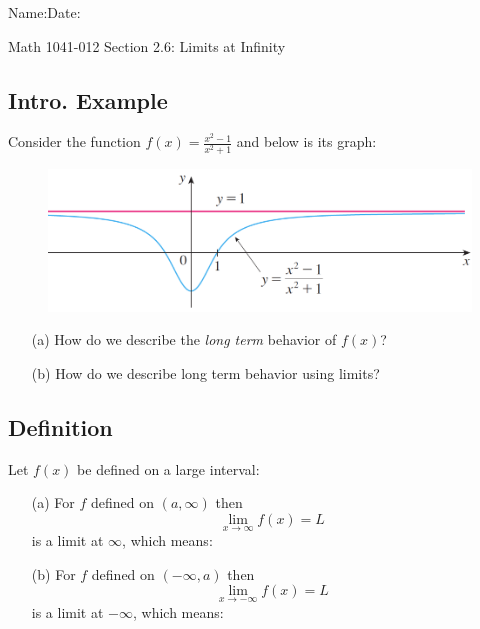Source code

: \documentclass[10pt]{book}
\theoremstyle{definition}
\begin{document}
\begin{flushleft}
Name:\underline{\hspace{13cm}}Date:\underline{\hspace{2cm}}
\end{flushleft}
\begin{center}
{\Large Math 1041-012 \hspace{0.5cm} Section 2.6: Limits at Infinity}
\end{center}
\subsection*{Intro. Example} Consider the function $\displaystyle f(x)=\frac{x^2-1}{x^2+1}$ and below is its graph:
\begin{figure}[h!]
\centering
    \includegraphics[scale=0.75]{fig1.png}
\end{figure}
\begin{itemize}
    \item[(a)] How do we describe the \textit{long term} behavior of $f(x)$?\vspace{1cm}
    \item[(b)] How do we describe long term behavior using limits?
\end{itemize}
\vspace{1cm}
\begin{tcolorbox}
\subsection*{Definition} Let $f(x)$ be defined on a large interval:
\begin{itemize}
    \item[(a)] For $f$ defined on $(a,\infty)$ then
    \[
    \lim_{x\rightarrow \infty}f(x)=L
    \]
    is a limit at $\infty$, which means:
    \vspace{0.5cm}
    \item[(b)] For $f$ defined on $(-\infty,a)$ then
    \[
    \lim_{x\rightarrow -\infty}f(x)=L
    \]
    is a limit at $-\infty$, which means:\vspace{0.5cm}
\end{itemize}
\end{tcolorbox}
\end{document}
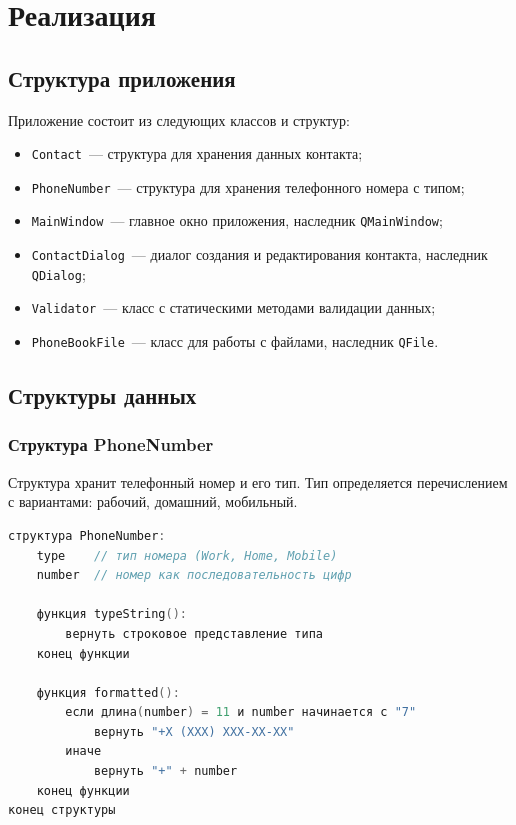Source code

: \section{Реализация}

\subsection{Структура приложения}

Приложение состоит из следующих классов и структур:

\begin{itemize}
    \item \texttt{Contact}~--- структура для хранения данных контакта;
    \item \texttt{PhoneNumber}~--- структура для хранения телефонного номера с типом;
    \item \texttt{MainWindow}~--- главное окно приложения, наследник \texttt{QMainWindow};
    \item \texttt{ContactDialog}~--- диалог создания и редактирования контакта, наследник \texttt{QDialog};
    \item \texttt{Validator}~--- класс с статическими методами валидации данных;
    \item \texttt{PhoneBookFile}~--- класс для работы с файлами, наследник \texttt{QFile}.
\end{itemize}

\subsection{Структуры данных}

\subsubsection*{Структура PhoneNumber}

Структура хранит телефонный номер и его тип. Тип определяется перечислением с вариантами: рабочий, домашний, мобильный.

\begin{lstlisting}[language=C, caption=Структура PhoneNumber]
структура PhoneNumber:
    type    // тип номера (Work, Home, Mobile)
    number  // номер как последовательность цифр
    
    функция typeString():
        вернуть строковое представление типа
    конец функции
    
    функция formatted():
        если длина(number) = 11 и number начинается с "7"
            вернуть "+X (XXX) XXX-XX-XX"
        иначе
            вернуть "+" + number
    конец функции
конец структуры
\end{lstlisting}

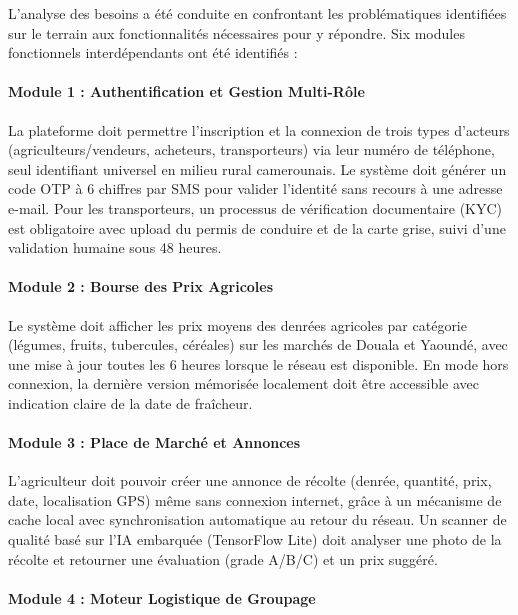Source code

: \documentclass[12pt,a4paper]{report}
\begin{document}
L'analyse des besoins a été conduite en confrontant les problématiques identifiées sur le terrain aux fonctionnalités nécessaires pour y répondre. Six modules fonctionnels interdépendants ont été identifiés :

\paragraph{Module 1 : Authentification et Gestion Multi-Rôle}

La plateforme doit permettre l'inscription et la connexion de trois types d'acteurs (agriculteurs/vendeurs, acheteurs, transporteurs) via leur numéro de téléphone, seul identifiant universel en milieu rural camerounais. Le système doit générer un code OTP à 6 chiffres par SMS pour valider l'identité sans recours à une adresse e-mail. Pour les transporteurs, un processus de vérification documentaire (KYC) est obligatoire avec upload du permis de conduire et de la carte grise, suivi d'une validation humaine sous 48 heures.

\paragraph{Module 2 : Bourse des Prix Agricoles}

Le système doit afficher les prix moyens des denrées agricoles par catégorie (légumes, fruits, tubercules, céréales) sur les marchés de Douala et Yaoundé, avec une mise à jour toutes les 6 heures lorsque le réseau est disponible. En mode hors connexion, la dernière version mémorisée localement doit être accessible avec indication claire de la date de fraîcheur.

\paragraph{Module 3 : Place de Marché et Annonces}

L'agriculteur doit pouvoir créer une annonce de récolte (denrée, quantité, prix, date, localisation GPS) même sans connexion internet, grâce à un mécanisme de cache local avec synchronisation automatique au retour du réseau. Un scanner de qualité basé sur l'IA embarquée (TensorFlow Lite) doit analyser une photo de la récolte et retourner une évaluation (grade A/B/C) et un prix suggéré.

\paragraph{Module 4 : Moteur Logistique de Groupage}
\end{document}
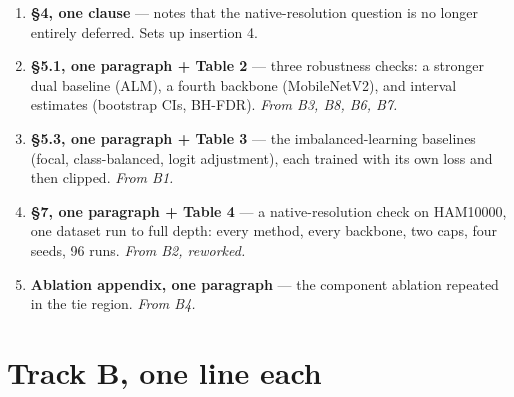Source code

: \documentclass[11pt,a4paper]{article}
\begin{document}
\begin{enumerate}[leftmargin=1.5em]
\item \textbf{\S4, one clause} --- notes that the native-resolution question is no longer
entirely deferred. Sets up insertion 4.

\item \textbf{\S5.1, one paragraph + Table 2} --- three robustness checks:
a stronger dual baseline (ALM), a fourth backbone (MobileNetV2), and interval estimates
(bootstrap CIs, BH-FDR). \emph{From B3, B8, B6, B7.}

\item \textbf{\S5.3, one paragraph + Table 3} --- the imbalanced-learning baselines
(focal, class-balanced, logit adjustment), each trained with its own loss and then
clipped. \emph{From B1.}

\item \textbf{\S7, one paragraph + Table 4} --- a native-resolution check on HAM10000, one
dataset run to full depth: every method, every backbone, two caps, four seeds, 96 runs.
\emph{From B2, reworked.}

\item \textbf{Ablation appendix, one paragraph} --- the component ablation repeated in the
tie region. \emph{From B4.}
\end{enumerate}

\section{Track B, one line each}
\end{document}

### WORK ITEM
From the listing above, return every line that carries the string "rightarrow".

### WRITTEN SOLUTION
    \lim_{x\rightarrow \infty}f(x)=L
    \lim_{x\rightarrow -\infty}f(x)=L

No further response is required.